Operasi Modifikasi Cuaca IKN di Tengah Kemarau, BMKG Balikpapan: Peluang Sukses Baru 30 Persen
BALIKPAPAN — Badan Meteorologi, Klimatologi, dan Geofisika (BMKG) Balikpapan menyebut efektivitas Operasi Modifikasi Cuaca (OMC) di Kalimantan Timur tengah berada di titik terendah. Kepala BMKG Balikpapan Djoko Sumardiono mengungkapkan, dalam hampir dua pekan terakhir, sebagian besar wilayah Kaltim nyaris tanpa hujan signifikan sehingga pertumbuhan awan yang layak disemai sangat terbatas.
"Dalam hampir dua minggu terakhir, sebagian besar wilayah Kalimantan Timur tidak mengalami hujan. Pertumbuhan awan yang muncul juga relatif terbatas dan umumnya tidak mengandung cukup uap air untuk menghasilkan hujan yang optimal," ujar Djoko dalam keterangannya, Sabtu (22/8/2026).

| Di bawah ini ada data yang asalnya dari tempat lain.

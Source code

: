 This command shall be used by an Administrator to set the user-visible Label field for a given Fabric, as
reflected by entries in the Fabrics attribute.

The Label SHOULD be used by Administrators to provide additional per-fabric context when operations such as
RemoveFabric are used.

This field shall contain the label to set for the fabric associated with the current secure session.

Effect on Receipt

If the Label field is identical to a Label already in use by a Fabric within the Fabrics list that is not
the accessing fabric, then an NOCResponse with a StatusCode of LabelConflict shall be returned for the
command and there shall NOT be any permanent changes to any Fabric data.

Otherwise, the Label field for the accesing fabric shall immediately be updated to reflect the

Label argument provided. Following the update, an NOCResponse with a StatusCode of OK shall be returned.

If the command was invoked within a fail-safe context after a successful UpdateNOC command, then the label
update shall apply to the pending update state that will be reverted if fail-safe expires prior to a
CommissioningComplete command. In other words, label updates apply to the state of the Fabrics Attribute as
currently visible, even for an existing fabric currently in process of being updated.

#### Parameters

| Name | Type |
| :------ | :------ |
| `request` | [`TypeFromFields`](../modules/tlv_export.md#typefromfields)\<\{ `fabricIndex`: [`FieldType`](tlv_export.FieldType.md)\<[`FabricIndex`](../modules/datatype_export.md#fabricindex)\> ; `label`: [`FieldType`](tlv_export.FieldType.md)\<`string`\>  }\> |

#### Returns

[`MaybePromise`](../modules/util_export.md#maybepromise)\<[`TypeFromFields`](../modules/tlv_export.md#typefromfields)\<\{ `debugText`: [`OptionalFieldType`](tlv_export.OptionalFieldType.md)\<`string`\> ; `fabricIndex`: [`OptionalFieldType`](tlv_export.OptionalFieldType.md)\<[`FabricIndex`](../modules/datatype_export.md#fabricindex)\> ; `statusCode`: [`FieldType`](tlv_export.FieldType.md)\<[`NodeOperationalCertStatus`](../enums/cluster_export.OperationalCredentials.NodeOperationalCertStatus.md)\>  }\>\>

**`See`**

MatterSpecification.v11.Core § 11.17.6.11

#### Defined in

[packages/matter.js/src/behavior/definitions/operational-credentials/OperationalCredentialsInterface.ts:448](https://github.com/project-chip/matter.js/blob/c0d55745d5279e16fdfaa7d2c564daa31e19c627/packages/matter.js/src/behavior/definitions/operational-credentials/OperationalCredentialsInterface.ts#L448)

Pola Awan Pagi Hari yang Menyulitkan Teknis Penyemaian
Djoko menjelaskan, awan yang terbentuk beberapa hari terakhir umumnya muncul pada pagi hari dan langsung menghilang menjelang siang. Kondisi ini mempersempit jendela waktu bagi tim untuk melakukan penyemaian garam ke atmosfer.
Berdasarkan pemantauan bersama tim pelaksana, potensi awan pada hari pertama operasi sebenarnya terdeteksi di wilayah perbatasan utara Kalimantan Timur. Namun, arah pergerakannya justru menjauh dari target operasi.

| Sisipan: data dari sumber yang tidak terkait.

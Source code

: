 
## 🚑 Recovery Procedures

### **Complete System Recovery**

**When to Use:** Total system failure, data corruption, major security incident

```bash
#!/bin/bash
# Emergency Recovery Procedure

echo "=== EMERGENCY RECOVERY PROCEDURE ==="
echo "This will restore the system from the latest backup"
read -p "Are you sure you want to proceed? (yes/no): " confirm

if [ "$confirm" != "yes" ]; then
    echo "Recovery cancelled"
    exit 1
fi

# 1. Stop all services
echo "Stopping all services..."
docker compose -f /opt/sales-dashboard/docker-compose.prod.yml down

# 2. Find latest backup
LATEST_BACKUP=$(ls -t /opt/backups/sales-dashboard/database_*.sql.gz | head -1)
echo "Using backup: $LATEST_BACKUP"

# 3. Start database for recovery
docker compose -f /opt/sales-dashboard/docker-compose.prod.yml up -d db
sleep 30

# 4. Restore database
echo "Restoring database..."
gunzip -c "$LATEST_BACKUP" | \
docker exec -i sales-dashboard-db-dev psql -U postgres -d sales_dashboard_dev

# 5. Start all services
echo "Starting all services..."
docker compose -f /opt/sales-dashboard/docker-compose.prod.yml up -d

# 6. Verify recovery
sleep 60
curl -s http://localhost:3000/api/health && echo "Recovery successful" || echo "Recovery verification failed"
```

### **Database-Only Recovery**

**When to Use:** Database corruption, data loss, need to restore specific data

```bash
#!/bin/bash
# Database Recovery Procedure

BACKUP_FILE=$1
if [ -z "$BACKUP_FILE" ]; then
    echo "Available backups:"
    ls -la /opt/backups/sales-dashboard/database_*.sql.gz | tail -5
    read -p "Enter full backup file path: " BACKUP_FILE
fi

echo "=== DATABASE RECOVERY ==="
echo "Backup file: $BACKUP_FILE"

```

"Secara teknis awan yang muncul cukup baik untuk dilakukan penyemaian. Namun pergerakannya justru menuju wilayah utara sehingga tidak sejalan dengan target wilayah yang ingin mendapatkan tambahan curah hujan," jelasnya.
Delapan Ton Garam Disiapkan, Keberhasilan Tetap di Tangan Cuaca
Meski peluangnya tipis, tim pelaksana tetap menyiapkan sekitar delapan ton bahan semai berupa garam atau natrium klorida (NaCl). Jumlah tersebut dinilai masih fleksibel dan dapat ditambah jika kondisi lapangan berubah mendukung.
Djoko menegaskan bahwa keberhasilan OMC sepenuhnya bergantung pada ketersediaan awan yang memenuhi syarat. Saat musim kemarau seperti sekarang, jumlah awan potensial memang jauh lebih sedikit dibandingkan musim hujan.
BMKG Balikpapan memastikan akan terus melakukan pemantauan harian untuk mencari celah pertumbuhan awan selama masa operasi berlangsung. Setiap potensi yang layak semai akan langsung dieksekusi tim di lapangan.